= INPUT MATERIAL =
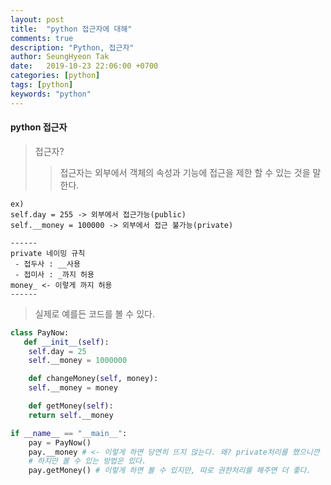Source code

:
 ```yaml
---
layout: post
title:  "python 접근자에 대해"
comments: true
description: "Python, 접근자"
author: SeungHyeon Tak
date:   2019-10-23 22:06:00 +0700
categories: [python]
tags: [python]
keywords: "python"
---
```

#### python 접근자

> 접근자?<br>
>> 접근자는 외부에서 객체의 속성과 기능에 접근을 제한 할 수 있는 것을 말한다. <br>

```text
ex)
self.day = 255 -> 외부에서 접근가능(public)
self.__money = 100000 -> 외부에서 접근 불가능(private)

------
private 네이밍 규칙
 - 접두사 : __사용
 - 접미사 : _까지 허용
money_ <- 이렇게 까지 허용
------
```

> 실제로 예를든 코드를 볼 수 있다.

```python
class PayNow:
   def __init__(self):
	self.day = 25
	self.__money = 1000000

    def changeMoney(self, money):
	self.__money = money

    def getMoney(self):
	return self.__money

if __name__ == "__main__":
    pay = PayNow()
    pay.__money # <- 이렇게 하면 당연히 뜨지 않는다. 왜? private처리를 했으니깐
    # 하지만 볼 수 있는 방법은 있다.
    pay.getMoney() # 이렇게 하면 볼 수 있지만, 따로 권한처리를 해주면 더 좋다.
```
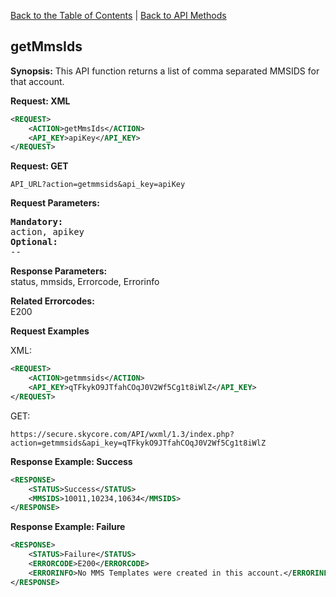 [Back to the Table of Contents](/1.3/README.md) | [Back to API Methods](API_METHODS.md)
<h2>getMmsIds</h2>
<strong>Synopsis:</strong>  
This API function returns a list of comma separated MMSIDS for that account.

__Request: XML__
```xml
<REQUEST>
    <ACTION>getMmsIds</ACTION>
    <API_KEY>apiKey</API_KEY>
</REQUEST>
```

__Request: GET__  

    API_URL?action=getmmsids&api_key=apiKey
    
__Request Parameters:__  
<pre><strong>Mandatory:</strong>
action, apikey
<strong>Optional:</strong>
--
</pre>

__Response Parameters:__  
status, mmsids, Errorcode, Errorinfo

__Related Errorcodes:__  
E200

__Request Examples__

XML:
```xml
<REQUEST>
    <ACTION>getmmsids</ACTION>
    <API_KEY>qTFkykO9JTfahCOqJ0V2Wf5Cg1t8iWlZ</API_KEY>    
</REQUEST>
```

GET:

    https://secure.skycore.com/API/wxml/1.3/index.php?action=getmmsids&api_key=qTFkykO9JTfahCOqJ0V2Wf5Cg1t8iWlZ

__Response Example: Success__
```xml
<RESPONSE>
    <STATUS>Success</STATUS>
    <MMSIDS>10011,10234,10634</MMSIDS>
</RESPONSE>
```

__Response Example: Failure__
```xml
<RESPONSE>
    <STATUS>Failure</STATUS>
    <ERRORCODE>E200</ERRORCODE>
    <ERRORINFO>No MMS Templates were created in this account.</ERRORINFO>
</RESPONSE>
```
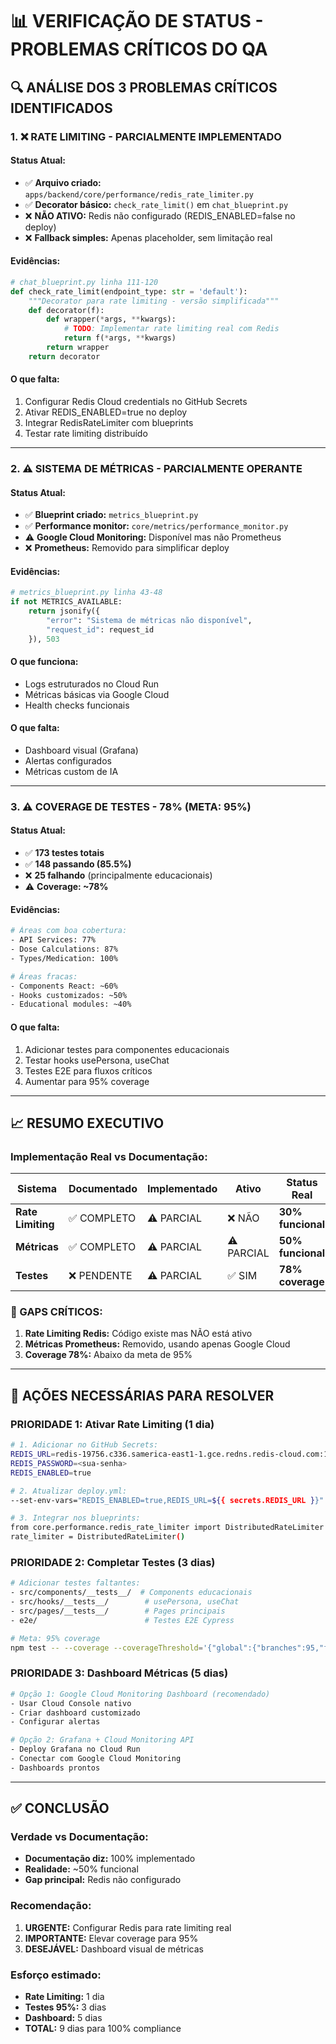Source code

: # 📊 VERIFICAÇÃO DE STATUS - PROBLEMAS CRÍTICOS DO QA

## 🔍 ANÁLISE DOS 3 PROBLEMAS CRÍTICOS IDENTIFICADOS

### 1. ❌ **RATE LIMITING - PARCIALMENTE IMPLEMENTADO**

#### **Status Atual:**
- ✅ **Arquivo criado:** `apps/backend/core/performance/redis_rate_limiter.py`
- ✅ **Decorator básico:** `check_rate_limit()` em `chat_blueprint.py`
- ❌ **NÃO ATIVO:** Redis não configurado (REDIS_ENABLED=false no deploy)
- ❌ **Fallback simples:** Apenas placeholder, sem limitação real

#### **Evidências:**
```python
# chat_blueprint.py linha 111-120
def check_rate_limit(endpoint_type: str = 'default'):
    """Decorator para rate limiting - versão simplificada"""
    def decorator(f):
        def wrapper(*args, **kwargs):
            # TODO: Implementar rate limiting real com Redis
            return f(*args, **kwargs)
        return wrapper
    return decorator
```

#### **O que falta:**
1. Configurar Redis Cloud credentials no GitHub Secrets
2. Ativar REDIS_ENABLED=true no deploy
3. Integrar RedisRateLimiter com blueprints
4. Testar rate limiting distribuído

---

### 2. ⚠️ **SISTEMA DE MÉTRICAS - PARCIALMENTE OPERANTE**

#### **Status Atual:**
- ✅ **Blueprint criado:** `metrics_blueprint.py`
- ✅ **Performance monitor:** `core/metrics/performance_monitor.py`
- ⚠️ **Google Cloud Monitoring:** Disponível mas não Prometheus
- ❌ **Prometheus:** Removido para simplificar deploy

#### **Evidências:**
```python
# metrics_blueprint.py linha 43-48
if not METRICS_AVAILABLE:
    return jsonify({
        "error": "Sistema de métricas não disponível",
        "request_id": request_id
    }), 503
```

#### **O que funciona:**
- Logs estruturados no Cloud Run
- Métricas básicas via Google Cloud
- Health checks funcionais

#### **O que falta:**
- Dashboard visual (Grafana)
- Alertas configurados
- Métricas custom de IA

---

### 3. ⚠️ **COVERAGE DE TESTES - 78% (META: 95%)**

#### **Status Atual:**
- ✅ **173 testes totais**
- ✅ **148 passando (85.5%)**
- ❌ **25 falhando** (principalmente educacionais)
- ⚠️ **Coverage: ~78%**

#### **Evidências:**
```bash
# Áreas com boa cobertura:
- API Services: 77%
- Dose Calculations: 87%
- Types/Medication: 100%

# Áreas fracas:
- Components React: ~60%
- Hooks customizados: ~50%
- Educational modules: ~40%
```

#### **O que falta:**
1. Adicionar testes para componentes educacionais
2. Testar hooks usePersona, useChat
3. Testes E2E para fluxos críticos
4. Aumentar para 95% coverage

---

## 📈 **RESUMO EXECUTIVO**

### **Implementação Real vs Documentação:**

| Sistema | Documentado | Implementado | Ativo | Status Real |
|---------|-------------|--------------|-------|-------------|
| **Rate Limiting** | ✅ COMPLETO | ⚠️ PARCIAL | ❌ NÃO | **30% funcional** |
| **Métricas** | ✅ COMPLETO | ⚠️ PARCIAL | ⚠️ PARCIAL | **50% funcional** |
| **Testes** | ❌ PENDENTE | ⚠️ PARCIAL | ✅ SIM | **78% coverage** |

### **🚨 GAPS CRÍTICOS:**

1. **Rate Limiting Redis:** Código existe mas NÃO está ativo
2. **Métricas Prometheus:** Removido, usando apenas Google Cloud
3. **Coverage 78%:** Abaixo da meta de 95%

---

## 🔧 **AÇÕES NECESSÁRIAS PARA RESOLVER**

### **PRIORIDADE 1: Ativar Rate Limiting (1 dia)**
```bash
# 1. Adicionar no GitHub Secrets:
REDIS_URL=redis-19756.c336.samerica-east1-1.gce.redns.redis-cloud.com:19756
REDIS_PASSWORD=<sua-senha>
REDIS_ENABLED=true

# 2. Atualizar deploy.yml:
--set-env-vars="REDIS_ENABLED=true,REDIS_URL=${{ secrets.REDIS_URL }}"

# 3. Integrar nos blueprints:
from core.performance.redis_rate_limiter import DistributedRateLimiter
rate_limiter = DistributedRateLimiter()
```

### **PRIORIDADE 2: Completar Testes (3 dias)**
```bash
# Adicionar testes faltantes:
- src/components/__tests__/  # Components educacionais
- src/hooks/__tests__/        # usePersona, useChat
- src/pages/__tests__/        # Pages principais
- e2e/                        # Testes E2E Cypress

# Meta: 95% coverage
npm test -- --coverage --coverageThreshold='{"global":{"branches":95,"functions":95,"lines":95}}'
```

### **PRIORIDADE 3: Dashboard Métricas (5 dias)**
```bash
# Opção 1: Google Cloud Monitoring Dashboard (recomendado)
- Usar Cloud Console nativo
- Criar dashboard customizado
- Configurar alertas

# Opção 2: Grafana + Cloud Monitoring API
- Deploy Grafana no Cloud Run
- Conectar com Google Cloud Monitoring
- Dashboards prontos
```

---

## ✅ **CONCLUSÃO**

### **Verdade vs Documentação:**
- **Documentação diz:** 100% implementado
- **Realidade:** ~50% funcional
- **Gap principal:** Redis não configurado

### **Recomendação:**
1. **URGENTE:** Configurar Redis para rate limiting real
2. **IMPORTANTE:** Elevar coverage para 95%
3. **DESEJÁVEL:** Dashboard visual de métricas

### **Esforço estimado:**
- **Rate Limiting:** 1 dia
- **Testes 95%:** 3 dias
- **Dashboard:** 5 dias
- **TOTAL:** 9 dias para 100% compliance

= EXERCISE GOAL =
I'd like the lines above from the one with "- Dashboard visual (Grafana)" up to and including the one with "2. **Métricas Prometheus:**" copied exactly, with no other lines.

= TASK SOLUTION =
- Dashboard visual (Grafana)
- Alertas configurados
- Métricas custom de IA

---

### 3. ⚠️ **COVERAGE DE TESTES - 78% (META: 95%)**

#### **Status Atual:**
- ✅ **173 testes totais**
- ✅ **148 passando (85.5%)**
- ❌ **25 falhando** (principalmente educacionais)
- ⚠️ **Coverage: ~78%**

#### **Evidências:**
```bash
# Áreas com boa cobertura:
- API Services: 77%
- Dose Calculations: 87%
- Types/Medication: 100%

# Áreas fracas:
- Components React: ~60%
- Hooks customizados: ~50%
- Educational modules: ~40%
```

#### **O que falta:**
1. Adicionar testes para componentes educacionais
2. Testar hooks usePersona, useChat
3. Testes E2E para fluxos críticos
4. Aumentar para 95% coverage

---

## 📈 **RESUMO EXECUTIVO**

### **Implementação Real vs Documentação:**

| Sistema | Documentado | Implementado | Ativo | Status Real |
|---------|-------------|--------------|-------|-------------|
| **Rate Limiting** | ✅ COMPLETO | ⚠️ PARCIAL | ❌ NÃO | **30% funcional** |
| **Métricas** | ✅ COMPLETO | ⚠️ PARCIAL | ⚠️ PARCIAL | **50% funcional** |
| **Testes** | ❌ PENDENTE | ⚠️ PARCIAL | ✅ SIM | **78% coverage** |

### **🚨 GAPS CRÍTICOS:**

1. **Rate Limiting Redis:** Código existe mas NÃO está ativo
2. **Métricas Prometheus:** Removido, usando apenas Google Cloud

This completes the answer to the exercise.